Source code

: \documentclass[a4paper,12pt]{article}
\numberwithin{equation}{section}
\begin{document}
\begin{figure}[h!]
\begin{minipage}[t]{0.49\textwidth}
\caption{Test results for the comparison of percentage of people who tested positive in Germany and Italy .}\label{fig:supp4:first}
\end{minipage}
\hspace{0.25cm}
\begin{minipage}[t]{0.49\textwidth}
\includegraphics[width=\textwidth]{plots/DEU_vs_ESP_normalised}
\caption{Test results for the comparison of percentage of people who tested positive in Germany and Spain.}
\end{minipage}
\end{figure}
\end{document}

..........

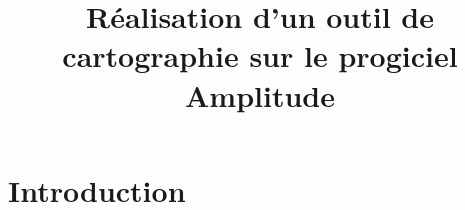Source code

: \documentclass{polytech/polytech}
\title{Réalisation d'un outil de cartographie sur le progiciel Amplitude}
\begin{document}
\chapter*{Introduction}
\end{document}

..........

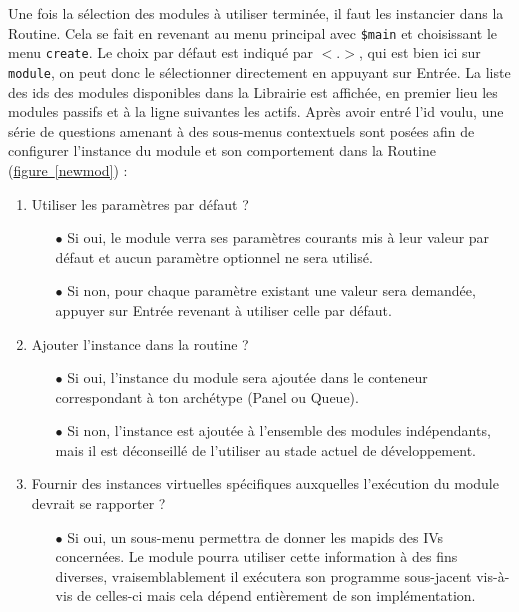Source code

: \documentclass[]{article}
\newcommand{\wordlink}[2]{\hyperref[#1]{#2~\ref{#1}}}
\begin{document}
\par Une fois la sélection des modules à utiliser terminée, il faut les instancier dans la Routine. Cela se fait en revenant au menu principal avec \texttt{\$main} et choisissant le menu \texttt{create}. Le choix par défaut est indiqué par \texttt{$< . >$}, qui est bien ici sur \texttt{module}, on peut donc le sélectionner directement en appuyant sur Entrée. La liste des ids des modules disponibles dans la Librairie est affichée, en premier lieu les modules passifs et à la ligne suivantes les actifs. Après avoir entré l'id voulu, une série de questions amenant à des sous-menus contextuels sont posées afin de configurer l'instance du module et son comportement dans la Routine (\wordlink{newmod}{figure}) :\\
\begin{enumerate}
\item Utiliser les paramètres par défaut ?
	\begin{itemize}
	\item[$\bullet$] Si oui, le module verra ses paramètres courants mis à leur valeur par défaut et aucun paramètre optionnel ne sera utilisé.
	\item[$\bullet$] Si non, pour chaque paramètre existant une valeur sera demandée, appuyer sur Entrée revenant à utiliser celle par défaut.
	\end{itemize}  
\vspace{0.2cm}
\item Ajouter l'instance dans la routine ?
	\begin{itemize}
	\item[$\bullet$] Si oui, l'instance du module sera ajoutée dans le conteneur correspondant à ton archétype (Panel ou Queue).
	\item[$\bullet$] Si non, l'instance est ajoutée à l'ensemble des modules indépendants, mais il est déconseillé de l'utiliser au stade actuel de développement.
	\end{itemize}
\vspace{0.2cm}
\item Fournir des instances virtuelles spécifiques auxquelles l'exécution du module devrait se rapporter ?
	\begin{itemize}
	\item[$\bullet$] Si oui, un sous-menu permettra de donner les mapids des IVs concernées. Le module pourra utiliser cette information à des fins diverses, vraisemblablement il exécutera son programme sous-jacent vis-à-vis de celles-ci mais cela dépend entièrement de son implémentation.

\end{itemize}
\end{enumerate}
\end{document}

..........

[Activity] Report each line in the preceding entries that holds the string "Germany".

[Result for this exercise]
\caption{Test results for the comparison of percentage of people who tested positive in Germany and Italy .}\label{fig:supp4:first}
\caption{Test results for the comparison of percentage of people who tested positive in Germany and Spain.}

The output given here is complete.